Deprecated. This material represents early efforts and may be of interest to historians. It doe not describe current VIVO efforts.
Deprecated. This material represents early efforts and may be of interest to historians. It doe not describe current VIVO efforts.
If we create the most naive implementation of the IndexBuilder, we might wind up asking for the same RDF chunk many, many times. Faculty belong to the same diepartment, Co-authors write the same document, etc. This might not be a significant problem. We should try the naive way and see how much duplication there is, as a percentage of the total load.
When we go through the "Discovery" phase, we presumably get unique URIs. We could keep track of them, so we don't fetch them again if they are co-authors on each other's documents, etc. Of course, the "Linked Data Expansion" phase can reveal many additional URIs for which we must fetch data, and we would need to keep track of them also. Ideally, of course, this would work with Hadoop, so if one node fetched RDF for a URIs, no other node would fetch for that same URI. This becomes challenging.
The HttpClient can be configured to add a caching layer. See the manual page: http://hc.apache.org/httpcomponents-client-ga/tutorial/html/caching.html
If we use the standard memory-based cache, we might reduce the duplication in RDF requests. If a single Hadoop node fetched the RDF for a particular URI, it would not fetch it a second time. This would require no logic in our code, since our code would make the repeated HTTP request, and the HttpClient would simply find the result already in the cache. There are tuning questions here: how many bytes can we devote to caching? How much will the cache overflow? We will also be caching many pages that will not be asked for a second time, but with a memory-based cache, there is very little penalty for that.

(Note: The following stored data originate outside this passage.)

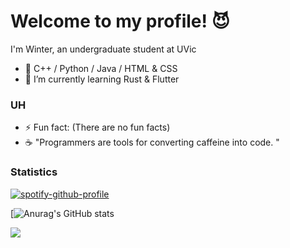 <!-- ### Hi there 👋-->
# Welcome to my profile! :smiling_imp:
I'm Winter, an undergraduate student at UVic

- 🔭 C++ / Python / Java / HTML & CSS 
- 🌱 I’m currently learning Rust & Flutter

### UH 
- ⚡ Fun fact: (There are no fun facts)
- :coffee: "Programmers are tools for converting caffeine into code. " 
### Statistics 
[![spotify-github-profile](https://spotify-github-profile.vercel.app/api/view?uid=0vl6o9xfy3r4t5zr38sf32wmz&cover_image=true&theme=novatorem&show_offline=true&background_color=121212&interchange=true&bar_color=53b14f&bar_color_cover=false)](https://github.com/kittinan/spotify-github-profile)

[![Anurag's GitHub stats](https://github-readme-stats.vercel.app/api?username=WinterNH&show_icons=true&theme=shades-of-purple) 

![](https://dcbadge.vercel.app/api/shield/189123289791070209?compact=true)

Again, each Hadoop node would maintain its own cache, so some duplication would undoubtedly persist.
The HttpClient caching layer allows us to simply implement our own storage. We only need a mechanism by which the HTTP response can be stored, using an arbitrary String as a key, and can then be retrieved or deleted by that same key: http://hc.apache.org/httpcomponents-client-ga/httpclient-cache/apidocs/org/apache/http/client/cache/HttpCacheStorage.html
If we implemented the HttpCacheStorage to use the HDFS (Hadoop Distributed File System) as its storage area, our cache could be effective across all Nodes. Further, it could even persist from one run of the program to the next, although we would expect that many or most of the responses would have expired by then.
First thing to determine – are we seeing a significant percentage of duplicated requests? Can we reason about this, or do we need to instrument it?
The caching layer acts as a decorator on HttpClient, making it easy to combine both a memory-based cache and an HDFS-based cache. When a page is retrieved, it would stored in both caches, which is no improvement. However, when we check to see whether a page is in the cache, we first check in memory. If we find the page there, we look no farther. If we have significant repitition, this could improve efficiency.
The memory-based cache is easy to do. Very easy. The HDFS-based cache is more work.
The big question is, what do we save? If we have very little repetition, we might actually see a loss of performance by introducing a cache, or by using a cache that was improperly tuned.